Because the data bandwidth of the memory is limited, when a row of data of the graph data in the CSCI format exceeds the data bandwidth of the memory, the data needs to be stored into a buffer area for several times until the stored row of data is all temporarily stored, the state of the buffer area is full, and a task scheduling module (task _ sch) is informed that the row of data can be scheduled, after the data scheduling is finished, the state of the buffer area is empty, and meanwhile, the state is sent to a buffer area allocation module (buf _ assign); when the number of a column of data pairs in the graph data exceeds 1024, namely the maximum capacity of the buffer area, the batch processing can be carried out.
buf 0-7 \ u f, buf 0-7 \ u b;
buf 8-11 \ u f, buf 8-11 \ u b;
buf 12-13 \ u f, buf 12-13 \ u b;
512 data pairs including buf14_ f and buf14_ b;
buf15_ f, buf15_ b:1024 data pairs.
Referring to fig. 5, a mixed granularity processing unit (MGP) is composed of an auxiliary circuit module (aux _ cell), a Processing Element Array (PEA).
And the auxiliary circuit module (aux _ cell) is used for sending the active vertex data input by the Result Generation Unit (RGU) to the corresponding graph data in the CSCI format input by the Scheduler (SCD) to the idle processing element corresponding to the processing element array according to the processing element state.
The above-mentioned pair of jump point data can be understood as: the calculation of BFS/SSSP results in a value for each vertex representing the depth or distance of the vertex in the graph, as does the intermediate result, except that the value is updated during subsequent iterations. And are therefore referred to as active vertex data pairs.
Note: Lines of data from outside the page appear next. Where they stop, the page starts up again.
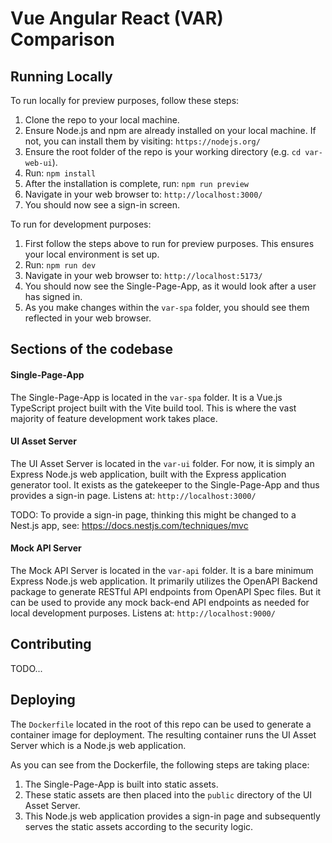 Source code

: # Vue Angular React (VAR) Comparison

## Running Locally

To run locally for preview purposes, follow these steps:

1. Clone the repo to your local machine.
1. Ensure Node.js and npm are already installed on your local machine. If not, you can install them by visiting: `https://nodejs.org/`
1. Ensure the root folder of the repo is your working directory (e.g. `cd var-web-ui`).
1. Run: `npm install`
1. After the installation is complete, run: `npm run preview`
1. Navigate in your web browser to: `http://localhost:3000/`
1. You should now see a sign-in screen.

To run for development purposes:

1. First follow the steps above to run for preview purposes. This ensures your local environment is set up.
1. Run: `npm run dev`
1. Navigate in your web browser to: `http://localhost:5173/`
1. You should now see the Single-Page-App, as it would look after a user has signed in.
1. As you make changes within the `var-spa` folder, you should see them reflected in your web browser.

## Sections of the codebase

#### Single-Page-App

The Single-Page-App is located in the `var-spa` folder. It is a Vue.js TypeScript project built with the Vite build tool. This is where the vast majority of feature development work takes place.

#### UI Asset Server

The UI Asset Server is located in the `var-ui` folder. For now, it is simply an Express Node.js web application, built with the Express application generator tool. It exists as the gatekeeper to the Single-Page-App and thus provides a sign-in page. Listens at: `http://localhost:3000/`

TODO: To provide a sign-in page, thinking this might be changed to a Nest.js app, see: https://docs.nestjs.com/techniques/mvc

#### Mock API Server

The Mock API Server is located in the `var-api` folder. It is a bare minimum Express Node.js web application. It primarily utilizes the OpenAPI Backend package to generate RESTful API endpoints from OpenAPI Spec files. But it can be used to provide any mock back-end API endpoints as needed for local development purposes. Listens at: `http://localhost:9000/`

## Contributing

TODO...

## Deploying

The `Dockerfile` located in the root of this repo can be used to generate a container image for deployment. The resulting container runs the UI Asset Server which is a Node.js web application.

As you can see from the Dockerfile, the following steps are taking place:

1. The Single-Page-App is built into static assets.
1. These static assets are then placed into the `public` directory of the UI Asset Server.
1. This Node.js web application provides a sign-in page and subsequently serves the static assets according to the security logic.
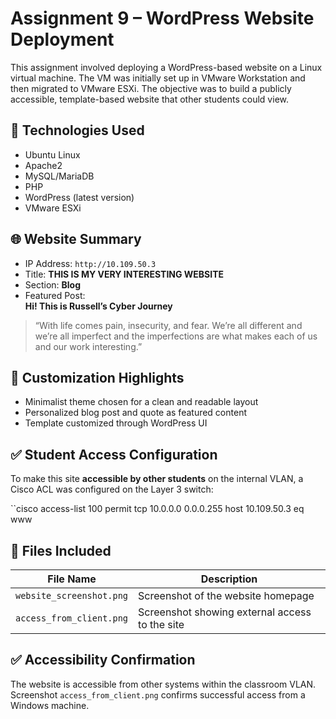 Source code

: # Assignment 9 – WordPress Website Deployment

This assignment involved deploying a WordPress-based website on a Linux virtual machine. The VM was initially set up in VMware Workstation and then migrated to VMware ESXi. The objective was to build a publicly accessible, template-based website that other students could view.

## 🧰 Technologies Used

- Ubuntu Linux
- Apache2
- MySQL/MariaDB
- PHP
- WordPress (latest version)
- VMware ESXi

## 🌐 Website Summary

- IP Address: `http://10.109.50.3`
- Title: **THIS IS MY VERY INTERESTING WEBSITE**
- Section: **Blog**
- Featured Post:  
  **Hi! This is Russell’s Cyber Journey**

> “With life comes pain, insecurity, and fear. We’re all different and we’re all imperfect and the imperfections are what makes each of us and our work interesting.”

## 🎨 Customization Highlights

- Minimalist theme chosen for a clean and readable layout
- Personalized blog post and quote as featured content
- Template customized through WordPress UI

## ✅ Student Access Configuration

To make this site **accessible by other students** on the internal VLAN, a Cisco ACL was configured on the Layer 3 switch:

``cisco
access-list 100 permit tcp 10.0.0.0 0.0.0.255 host 10.109.50.3 eq www

## 📂 Files Included

| File Name                | Description |
|--------------------------|-------------|
| `website_screenshot.png` | Screenshot of the website homepage |
| `access_from_client.png` | Screenshot showing external access to the site |

## ✅ Accessibility Confirmation

The website is accessible from other systems within the classroom VLAN. Screenshot `access_from_client.png` confirms successful access from a Windows machine.
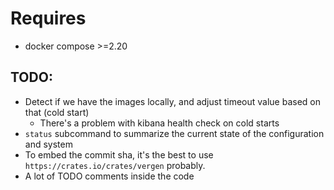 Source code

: # Requires
  - docker compose >=2.20

## TODO:
  - Detect if we have the images locally, and adjust timeout value based on that (cold start)
    - There's a problem with kibana health check on cold starts
  - `status` subcommand to summarize the current state of the configuration and system
  - To embed the commit sha, it's the best to use `https://crates.io/crates/vergen` probably.
  - A lot of TODO comments inside the code

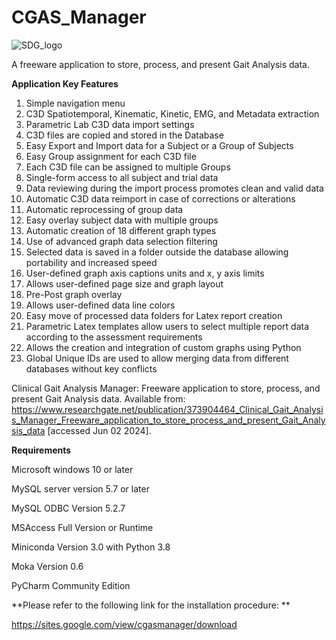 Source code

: # CGAS_Manager

![SDG_logo](https://github.com/ndarras/CGAS_Manager/assets/13803135/e5b6d42f-76f9-4db8-a3a7-d219dd5107ce)


A freeware application to store, process, and present Gait Analysis data.

**Application Key Features**

1. Simple navigation menu
2. C3D Spatiotemporal, Kinematic, Kinetic, EMG, and Metadata extraction
3. Parametric Lab C3D data import settings
4. C3D files are copied and stored in the Database
5. Easy Export and Import data for a Subject or a Group of Subjects
6. Easy Group assignment for each C3D file
7. Each C3D file can be assigned to multiple Groups
8. Single-form access to all subject and trial data
9. Data reviewing during the import process promotes clean and valid data
10. Automatic C3D data reimport in case of corrections or alterations
11. Automatic reprocessing of group data
12. Easy overlay subject data with multiple groups
13. Automatic creation of 18 different graph types
14. Use of advanced graph data selection filtering
15. Selected data is saved in a folder outside the database allowing portability and increased speed
16. User-defined graph axis captions units and x, y axis limits
17. Allows user-defined page size and graph layout
18. Pre-Post graph overlay
19. Allows user-defined data line colors
20. Easy move of processed data folders for Latex report creation
21. Parametric Latex templates allow users to select multiple report data according to the assessment requirements
22. Allows the creation and integration of custom graphs using Python
23. Global Unique IDs are used to allow merging data from different databases without key conflicts

Clinical Gait Analysis Manager: Freeware application to store, process, and present Gait Analysis data. Available from: https://www.researchgate.net/publication/373904464_Clinical_Gait_Analysis_Manager_Freeware_application_to_store_process_and_present_Gait_Analysis_data [accessed Jun 02 2024].

**Requirements**

Microsoft windows 10 or later

MySQL server version 5.7 or later

MySQL ODBC Version 5.2.7

MSAccess Full Version or Runtime

Miniconda Version 3.0 with Python 3.8    

Moka Version 0.6

PyCharm Community Edition




**Please refer to the following link for the installation procedure: **  

https://sites.google.com/view/cgasmanager/download
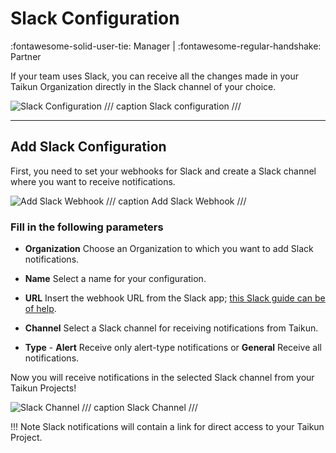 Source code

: # **Slack Configuration**
:fontawesome-solid-user-tie: Manager | :fontawesome-regular-handshake: Partner

If your team uses Slack, you can receive all the changes made in your Taikun Organization directly in the Slack channel of your choice.

![Slack Configuration](https://rgw.cloudpoint.tcpro.cz/swift/v1/KEY_0efe203c42c0402f9402a570302dc066/new-docs/advanced%20configuration/slack%20configuration/slack.webp)
/// caption
Slack configuration
///

---

## **Add Slack Configuration**

First, you need to set your webhooks for Slack and create a Slack channel where you want to receive notifications.

![Add Slack Webhook](https://rgw.cloudpoint.tcpro.cz/swift/v1/KEY_0efe203c42c0402f9402a570302dc066/new-docs/advanced%20configuration/slack%20configuration/slack.2.webp)
/// caption 
Add Slack Webhook
///

### Fill in the following parameters

* **Organization**
Choose an Organization to which you want to add Slack notifications.

* **Name**
Select a name for your configuration.

* **URL**
Insert the webhook URL from the Slack app; [this Slack guide can be of help](https://api.slack.com/messaging/webhooks).

* **Channel**
Select a Slack channel for receiving notifications from Taikun.

* **Type** - **Alert** Receive only alert-type notifications or **General** Receive all notifications.

Now you will receive notifications in the selected Slack channel from your Taikun Projects!

![Slack Channel](https://rgw.cloudpoint.tcpro.cz/swift/v1/KEY_0efe203c42c0402f9402a570302dc066/new-docs/advanced%20configuration/slack%20configuration/slack-app.png)
/// caption 
Slack Channel 
///

!!! Note
	Slack notifications will contain a link for direct access to your Taikun Project.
The Processing Element Array (PEA) is composed of 16 processing elements PE of different capacities, and the 16 processing elements can work in parallel, and the processing elements calculate the capacity as follows (here, the data pairs processed do not contain column identification data pairs).
After receiving the active vertex data pair and the graph data in the CSCI format input by the auxiliary circuit module (aux _ cell), the Processing Element (PE) calculates the active vertex data pair and the graph data in the CSCI format (namely the input active vertex data pair and the graph data in the CSCI format) according to the application type sent by the control circuit CTR.
When the application type is Breadth First Search (BFS), the Processing Element (PE) adds 1 to the value of the active vertex data pair to the value of each data pair of the CSCI graph data;
when the application type is Single Source Shortest Path (SSSP), adding the value of the active vertex data pair to the value of each data pair of the CSCI graph data by a Processing Element (PE) for updating the value of each data pair of the graph data in the CSCI format;
the result of the calculation, which contains the same maximum number of pairs as the number of pairs that can be processed simultaneously per Processing Element (PE), is output to a Result Generation Unit (RGU).
PE 0-7, 64 data pairs can be processed simultaneously;
PE 8-11, which can process 128 data pairs at the same time;
PE 12-13, which can process 256 data pairs at the same time;
PE14, can process 512 data pairs at the same time;
and PE15, can process 1024 data pairs simultaneously.
Referring to fig. 6, the Result Generation Unit (RGU) is composed of an operation module (OPC), a Comparator (CMP), and an on-chip result register (cur _ rlt).
Referring to fig. 7 and 6, an operation module (OPC) is composed of an 8-way 4-stage pipeline tree composed of 15 operation units (op _ cells).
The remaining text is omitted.